## RECORDS TO USE
• • • •

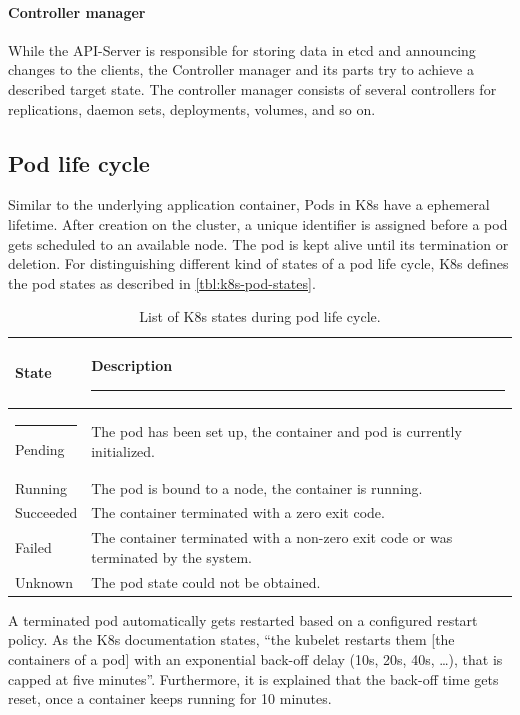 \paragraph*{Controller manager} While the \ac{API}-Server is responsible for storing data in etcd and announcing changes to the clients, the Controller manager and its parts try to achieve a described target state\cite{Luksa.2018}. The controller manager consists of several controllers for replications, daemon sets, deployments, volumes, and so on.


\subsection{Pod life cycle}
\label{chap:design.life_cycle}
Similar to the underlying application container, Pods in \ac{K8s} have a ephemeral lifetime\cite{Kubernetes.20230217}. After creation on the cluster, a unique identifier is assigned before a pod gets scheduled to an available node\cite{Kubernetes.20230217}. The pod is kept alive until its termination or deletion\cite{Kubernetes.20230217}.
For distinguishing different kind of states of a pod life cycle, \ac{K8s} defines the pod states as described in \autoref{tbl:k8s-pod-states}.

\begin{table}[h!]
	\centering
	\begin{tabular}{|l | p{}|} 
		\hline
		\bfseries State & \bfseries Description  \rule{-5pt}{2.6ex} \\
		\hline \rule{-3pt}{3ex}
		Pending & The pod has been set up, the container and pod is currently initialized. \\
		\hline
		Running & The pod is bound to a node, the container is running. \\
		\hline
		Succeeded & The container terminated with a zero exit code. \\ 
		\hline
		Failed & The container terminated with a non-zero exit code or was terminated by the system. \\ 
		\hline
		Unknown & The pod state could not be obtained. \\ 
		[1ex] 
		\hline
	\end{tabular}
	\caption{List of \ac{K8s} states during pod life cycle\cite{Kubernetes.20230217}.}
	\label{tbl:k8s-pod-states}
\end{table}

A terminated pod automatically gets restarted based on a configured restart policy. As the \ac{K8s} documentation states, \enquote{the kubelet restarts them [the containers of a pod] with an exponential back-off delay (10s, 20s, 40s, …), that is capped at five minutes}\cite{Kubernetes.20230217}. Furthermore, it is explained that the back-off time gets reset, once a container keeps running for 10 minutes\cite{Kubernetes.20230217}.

• • • •

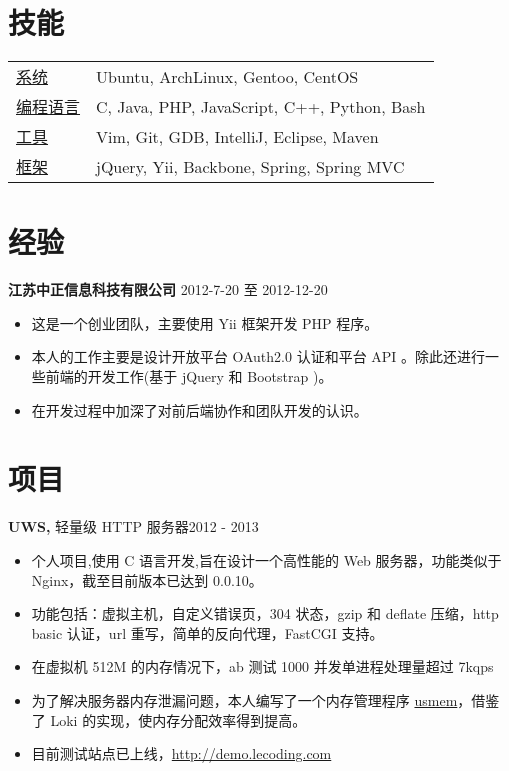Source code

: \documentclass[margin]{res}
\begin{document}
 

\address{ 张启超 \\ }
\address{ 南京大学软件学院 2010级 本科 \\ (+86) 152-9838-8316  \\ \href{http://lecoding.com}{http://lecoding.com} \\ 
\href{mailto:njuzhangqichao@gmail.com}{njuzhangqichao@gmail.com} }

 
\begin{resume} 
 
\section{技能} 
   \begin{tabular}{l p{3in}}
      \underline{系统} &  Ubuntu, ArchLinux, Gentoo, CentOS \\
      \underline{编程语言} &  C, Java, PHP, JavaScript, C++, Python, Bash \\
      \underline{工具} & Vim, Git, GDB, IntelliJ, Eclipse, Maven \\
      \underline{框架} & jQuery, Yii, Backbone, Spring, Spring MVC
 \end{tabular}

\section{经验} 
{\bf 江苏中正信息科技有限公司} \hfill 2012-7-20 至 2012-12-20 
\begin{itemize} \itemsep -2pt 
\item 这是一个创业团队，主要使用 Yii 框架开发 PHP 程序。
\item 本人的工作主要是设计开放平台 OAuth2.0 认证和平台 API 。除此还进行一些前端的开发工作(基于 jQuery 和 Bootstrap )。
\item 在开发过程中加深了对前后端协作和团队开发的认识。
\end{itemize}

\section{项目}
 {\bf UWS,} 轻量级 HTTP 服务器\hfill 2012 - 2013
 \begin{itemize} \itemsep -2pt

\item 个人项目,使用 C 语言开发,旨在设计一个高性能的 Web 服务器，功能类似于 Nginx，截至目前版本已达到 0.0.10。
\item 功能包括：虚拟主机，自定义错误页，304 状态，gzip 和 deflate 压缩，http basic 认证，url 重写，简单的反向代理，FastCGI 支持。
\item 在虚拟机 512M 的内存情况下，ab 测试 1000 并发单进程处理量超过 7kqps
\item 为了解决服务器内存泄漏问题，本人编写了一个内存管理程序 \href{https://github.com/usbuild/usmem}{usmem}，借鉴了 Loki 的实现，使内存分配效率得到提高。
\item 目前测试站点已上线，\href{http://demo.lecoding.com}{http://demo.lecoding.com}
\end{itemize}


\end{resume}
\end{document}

• • • •

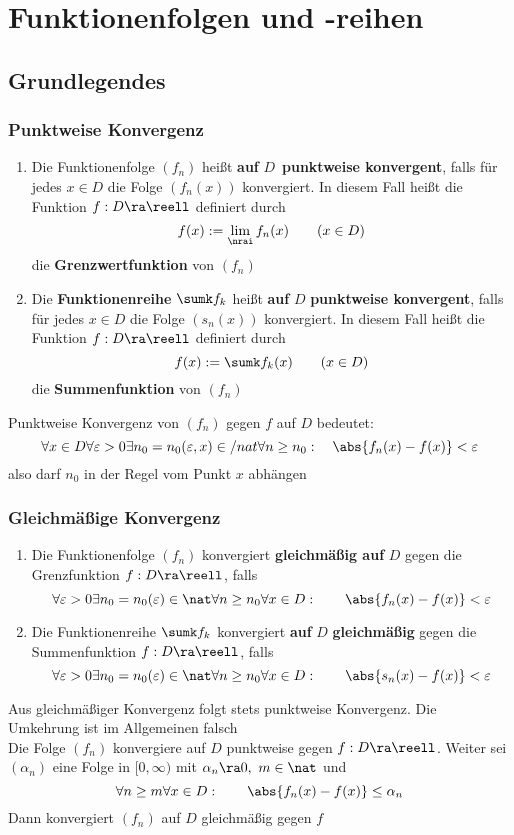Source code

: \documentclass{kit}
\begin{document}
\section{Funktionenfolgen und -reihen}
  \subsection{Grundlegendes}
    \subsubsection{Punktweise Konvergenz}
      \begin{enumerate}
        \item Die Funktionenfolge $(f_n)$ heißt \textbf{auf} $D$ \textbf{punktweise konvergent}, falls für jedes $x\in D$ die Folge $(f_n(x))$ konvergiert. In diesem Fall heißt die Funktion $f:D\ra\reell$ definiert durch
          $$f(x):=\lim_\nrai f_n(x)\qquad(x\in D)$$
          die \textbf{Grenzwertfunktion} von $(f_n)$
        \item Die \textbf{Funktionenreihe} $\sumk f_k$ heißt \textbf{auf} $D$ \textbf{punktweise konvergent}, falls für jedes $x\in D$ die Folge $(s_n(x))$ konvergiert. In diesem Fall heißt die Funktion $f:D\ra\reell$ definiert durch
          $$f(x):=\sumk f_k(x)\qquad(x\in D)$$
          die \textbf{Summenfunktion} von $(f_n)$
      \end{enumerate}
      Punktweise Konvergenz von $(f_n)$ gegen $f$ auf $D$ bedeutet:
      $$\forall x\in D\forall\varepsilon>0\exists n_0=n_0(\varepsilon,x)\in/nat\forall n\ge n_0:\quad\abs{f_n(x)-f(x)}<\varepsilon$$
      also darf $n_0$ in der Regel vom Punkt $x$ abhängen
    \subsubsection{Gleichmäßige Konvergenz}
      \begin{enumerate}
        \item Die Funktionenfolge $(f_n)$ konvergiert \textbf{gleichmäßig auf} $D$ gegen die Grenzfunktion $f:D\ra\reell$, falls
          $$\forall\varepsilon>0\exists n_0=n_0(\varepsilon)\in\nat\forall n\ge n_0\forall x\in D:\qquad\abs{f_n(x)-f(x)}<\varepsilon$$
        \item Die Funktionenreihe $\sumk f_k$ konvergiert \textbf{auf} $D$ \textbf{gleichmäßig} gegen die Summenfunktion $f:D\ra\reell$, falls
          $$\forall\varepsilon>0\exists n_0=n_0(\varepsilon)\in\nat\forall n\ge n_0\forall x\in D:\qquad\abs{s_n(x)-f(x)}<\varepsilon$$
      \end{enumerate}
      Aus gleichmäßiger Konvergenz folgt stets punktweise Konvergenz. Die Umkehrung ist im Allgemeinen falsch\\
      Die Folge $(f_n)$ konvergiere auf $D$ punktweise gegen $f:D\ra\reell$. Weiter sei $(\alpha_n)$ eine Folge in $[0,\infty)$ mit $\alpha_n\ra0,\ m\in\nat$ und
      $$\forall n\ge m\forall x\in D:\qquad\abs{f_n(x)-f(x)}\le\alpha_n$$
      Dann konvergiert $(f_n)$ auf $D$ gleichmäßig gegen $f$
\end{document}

• • • •

## AIM OF THE EXERCISE
Which of the lines above contain "documentclass"? Return them all.

## RESPONSE AREA
: \documentclass[margin]{res}
: \documentclass{kit}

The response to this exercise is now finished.